I grew a bumper crop of basil this year, so I’ve been making a lot of pesto. My lemon verbena plants have been prolific as well. Rather than dry the heavenly-scented lemon verbena leaves, I combine them with basil and cashew cream into a bright green pesto sandwich spread.
This versatile spread also works as a pasta sauce or a dip for crackers. It’s fabulous all by itself, eaten by the spoonful, if you love pesto and cashews as much as I do. The basil color dims to a dark brownish green after exposure to a lot of light, so you need to eat it quickly.

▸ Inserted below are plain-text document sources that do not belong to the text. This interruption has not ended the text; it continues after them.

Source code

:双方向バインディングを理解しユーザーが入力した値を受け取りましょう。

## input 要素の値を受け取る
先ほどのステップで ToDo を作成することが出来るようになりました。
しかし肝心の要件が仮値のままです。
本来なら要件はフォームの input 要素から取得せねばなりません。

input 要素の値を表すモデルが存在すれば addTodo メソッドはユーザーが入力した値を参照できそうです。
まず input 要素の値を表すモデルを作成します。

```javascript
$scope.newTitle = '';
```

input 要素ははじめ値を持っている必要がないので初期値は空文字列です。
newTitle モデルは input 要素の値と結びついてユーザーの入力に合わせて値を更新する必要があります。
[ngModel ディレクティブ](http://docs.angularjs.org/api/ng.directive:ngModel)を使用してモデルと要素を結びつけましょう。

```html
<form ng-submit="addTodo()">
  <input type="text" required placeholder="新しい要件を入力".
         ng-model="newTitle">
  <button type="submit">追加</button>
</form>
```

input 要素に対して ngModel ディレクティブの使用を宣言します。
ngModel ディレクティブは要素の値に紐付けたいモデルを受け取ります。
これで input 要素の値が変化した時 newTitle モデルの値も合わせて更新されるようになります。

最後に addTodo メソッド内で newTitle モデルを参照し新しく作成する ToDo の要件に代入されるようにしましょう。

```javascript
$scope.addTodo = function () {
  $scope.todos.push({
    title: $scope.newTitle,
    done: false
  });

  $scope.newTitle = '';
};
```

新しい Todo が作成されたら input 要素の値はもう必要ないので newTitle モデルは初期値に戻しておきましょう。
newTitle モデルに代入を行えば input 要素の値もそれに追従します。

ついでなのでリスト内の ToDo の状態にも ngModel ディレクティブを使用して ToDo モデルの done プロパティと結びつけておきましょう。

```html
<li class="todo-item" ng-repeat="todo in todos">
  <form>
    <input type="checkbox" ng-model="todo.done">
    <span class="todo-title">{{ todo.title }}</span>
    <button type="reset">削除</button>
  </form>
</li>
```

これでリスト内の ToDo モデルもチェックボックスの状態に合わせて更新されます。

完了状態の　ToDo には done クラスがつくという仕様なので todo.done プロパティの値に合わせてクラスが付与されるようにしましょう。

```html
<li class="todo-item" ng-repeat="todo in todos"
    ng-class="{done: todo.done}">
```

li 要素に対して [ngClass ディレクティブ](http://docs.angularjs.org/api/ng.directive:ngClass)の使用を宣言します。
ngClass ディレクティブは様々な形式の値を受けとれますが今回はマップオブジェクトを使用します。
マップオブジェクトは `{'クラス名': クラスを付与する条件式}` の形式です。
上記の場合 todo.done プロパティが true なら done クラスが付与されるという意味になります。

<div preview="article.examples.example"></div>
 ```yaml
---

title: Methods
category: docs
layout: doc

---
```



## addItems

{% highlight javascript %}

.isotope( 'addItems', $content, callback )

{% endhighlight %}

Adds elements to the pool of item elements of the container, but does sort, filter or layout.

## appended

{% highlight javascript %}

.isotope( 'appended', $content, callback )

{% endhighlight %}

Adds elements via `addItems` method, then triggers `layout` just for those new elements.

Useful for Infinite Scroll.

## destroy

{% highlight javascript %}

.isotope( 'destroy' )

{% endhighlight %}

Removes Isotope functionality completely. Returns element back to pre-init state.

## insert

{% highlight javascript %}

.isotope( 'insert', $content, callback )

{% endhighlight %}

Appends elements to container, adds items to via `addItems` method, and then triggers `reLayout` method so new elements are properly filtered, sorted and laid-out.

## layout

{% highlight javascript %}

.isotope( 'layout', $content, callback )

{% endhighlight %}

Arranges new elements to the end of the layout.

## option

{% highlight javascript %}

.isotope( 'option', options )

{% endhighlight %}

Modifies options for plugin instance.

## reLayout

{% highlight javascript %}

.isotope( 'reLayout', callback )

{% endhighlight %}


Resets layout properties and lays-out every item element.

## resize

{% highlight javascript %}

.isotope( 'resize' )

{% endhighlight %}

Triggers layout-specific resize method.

I blend it with vegan parmesan cheese from my organic supermarket, plus a little salt and lots of fresh garlic, but it contains no olive oil or any other nuts. If you don’t have lemon verbena (and why not?), simply use more basil, but the flavor of the pesto won’t be as rich or sweet.
Vegan Pesto Sandwich Spread
This delicious dairy-free sandwich spread also works as a pasta sauce or a dip for fresh vegetables or crackers or chips.
- 2 cups packed fresh basil leaves
- 1/2 cup packed fresh lemon verbena leaves
- ¾ cup grated vegan parmesan cheese
- 1 ¼ cups cashew cream
- ½ teaspoon salt
- 6 cloves fresh garlic, sliced
Put all ingredients into a blender or food processor, and blend until smooth.
Scrape into a glass container and press plastic wrap directly on the surface of the spread to prevent it from turning brown.
Store in the refrigerator for up to a week.
Use as a sandwich spread, a dip for crackers or raw vegetables or tossed with pasta.